Events

Kaggle data science meetup at Futurice

What’s Kaggle? It’s a platform for organizing data science competitions. It provides students and data science enthusiasts with an opportunity to develop their skills and win some money in competitions.

An active community has grown around Kaggle meetups and people involved share their knowledge and scripts openly. Kagglers and data scientists in Helsinki were looking for a place to organize an event and we were more than happy to provide a space for them. Thus, the data science community in Helsinki got together at Futurice’s office on February 24.

We had three speakers with three interesting topics: Antti Rauhala (Futurice) introduced the Futurice approach to do data science, Michael Wallin gave a talk about Kaggle competitions and Timo Aho (Yle) presented Yle’s data architecture.

The Futuway of doing data science

In the first presentation, Antti Rauhala talked about data driven services built by Futurice. We believe that data-driven services will only increase in importance in the future and it goes far beyond recommendation services. The applications and service of the future will have to learn to adapt to the user’s needs on a variety of levels - not the other way around, as has been the practice. Antti presented a few case studies where customer satisfaction/engagement increased substantially by using data driven solutions such as content recommendation.

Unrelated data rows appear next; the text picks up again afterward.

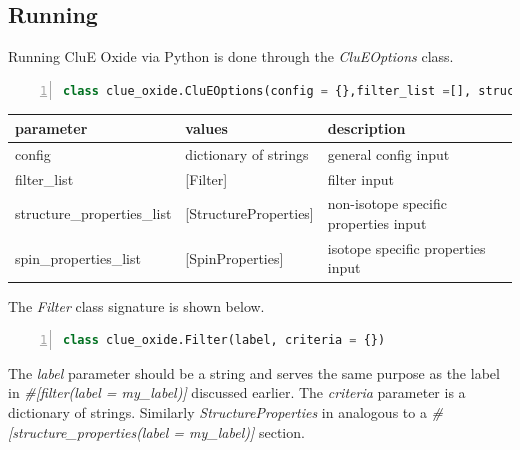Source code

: \documentclass{book}
\begin{document}
\subsection{Running}
Running CluE Oxide via Python is done through the \textit{CluEOptions} class.
\begin{lstlisting}[frame=single,numbers=left,language=python]
class clue_oxide.CluEOptions(config = {},filter_list =[], structure_properties_list = [], spin_properties_list = [])
\end{lstlisting}

\begin{center}
\begin{tabular}{| m{12em} | m{3.5cm}| m{7cm} |}
 \hline 
 \textbf{parameter} & \textbf{values} & \textbf{description} \\ 
 \hline
 config & dictionary of strings & general config input\\
 \hline
 filter\_list & [Filter] & filter input\\ 
 \hline
 structure\_properties\_list & [StructureProperties] & 
 non-isotope specific properties input\\ 
 \hline
 spin\_properties\_list & [SpinProperties] & 
 isotope specific properties input\\ 
 \hline 
\end{tabular}
\end{center}
The \textit{Filter} class signature is shown below.
\begin{lstlisting}[frame=single,numbers=left,language=python]
class clue_oxide.Filter(label, criteria = {})
\end{lstlisting}
The \textit{label} parameter should be a string and serves the same purpose as 
the label in \textit{\#[filter(label = my\_label)]} discussed earlier.
The \textit{criteria} parameter is a dictionary of strings.
Similarly \textit{StructureProperties} in analogous to a 
\textit{\#[structure\_properties(label = my\_label)]} section.
\end{document}
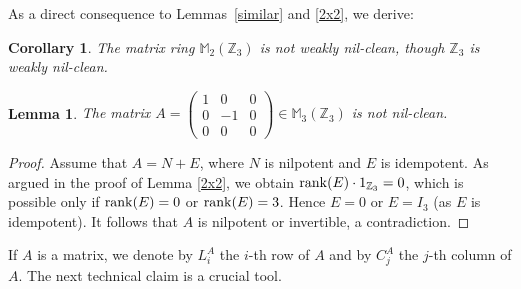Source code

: \documentclass[12]{amsart}
\newtheorem{cor}[thm]{Corollary}
\newtheorem{lem}[thm]{Lemma}
\theoremstyle{definition}
\numberwithin{equation}{section}
\begin{document}
As a direct consequence to Lemmas~\ref{similar} and \ref{2x2}, we derive:

\begin{cor}
The matrix ring ${\mathbb M}_2(\mathbb Z_3)$ is not weakly nil-clean, though $\mathbb Z_3$ is weakly nil-clean.
\end{cor}

\begin{lem}\label{3x3}
The matrix $A=\begin{pmatrix}
               1 & 0 & 0 \\
               0 & -1 & 0 \\
               0 & 0 & 0
              \end{pmatrix}\in\mathbb{M}_3({{\mathbb Z}}_3)$
is not nil-clean.
\end{lem}

\begin{proof}
Assume that $A=N+E$, where $N$ is nilpotent and $E$ is idempotent. As argued in the proof of Lemma \ref{2x2}, we obtain ${\rm rank}(E)\cdot 1_{\mathbb Z_3}=0$, which is possible only if ${\rm rank}(E)=0$ or ${\rm rank}(E)=3$. Hence $E=0$ or $E=I_3$ (as $E$ is idempotent). It follows that $A$ is nilpotent or invertible, a contradiction.
\end{proof}

If $A$ is a matrix, we denote by $L_i^A$ the $i$-th row of $A$ and by $C_j^A$ the $j$-th column of $A$. The next technical claim is a crucial tool.
\end{document}
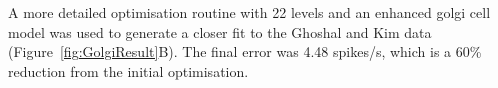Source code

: A more detailed optimisation routine with 22 levels and an enhanced
golgi cell model was used to generate a closer fit to the Ghoshal and
Kim data (Figure~\ref{fig:GolgiResult}B).  The final error was 4.48
spikes/s, which is a 60\% reduction from the initial optimisation.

Kaggle data science competitions and beyond

The second speaker of the event was Michael Wallin, an MSc student in Industrial Engineering and Management at Aalto University. He’s had a fair amount of success in Kaggle competitions. The key messages in his presentation were:

  • Getting started is easy. Just take an example script, (modify it) and run it
  • Feature engineering is the most important part of a successful data processing pipeline
  • Shortcomings in Kaggle competitions:
    • Competitions are divorced from real-life applications
      • Data is cleaned and given in a nice format. In real-life data is typically stored in many locations and formats, and it consists of missing values.
    • Competitors can try optimize model hyperparameters on test data (leaderboard)
      • And hope for not overfitting on test data

Slides for his presentation can be found here: https://docs.google.com/presentation/d/1uo_zBynNWFpgKQdjHMG-giHO8A-IhIQmD0O3_KESSNY/edit#slide=id.g10002cc486_0_70

Real life data science

Timo Aho is a data scientist PhD at Finnish Broadcasting Corporation Yle and an expert on the real-life use of data science and big data as well as the insights they provide. The key messages in his presentation were:

  • An introduction to Yle’s advanced data architecture behind content recommendation, dashboards and strategic planning
  • They record tens of millions of events every day and use AWS stack to process and store the data using AWS Kinesis, Lambda, RDS, S3, Elastic Beanstalk etc

Timo’s talk also really showed how much needs to be done before a dataset can be used for a Kaggle competition and used to develop content recommendation or other predictive models.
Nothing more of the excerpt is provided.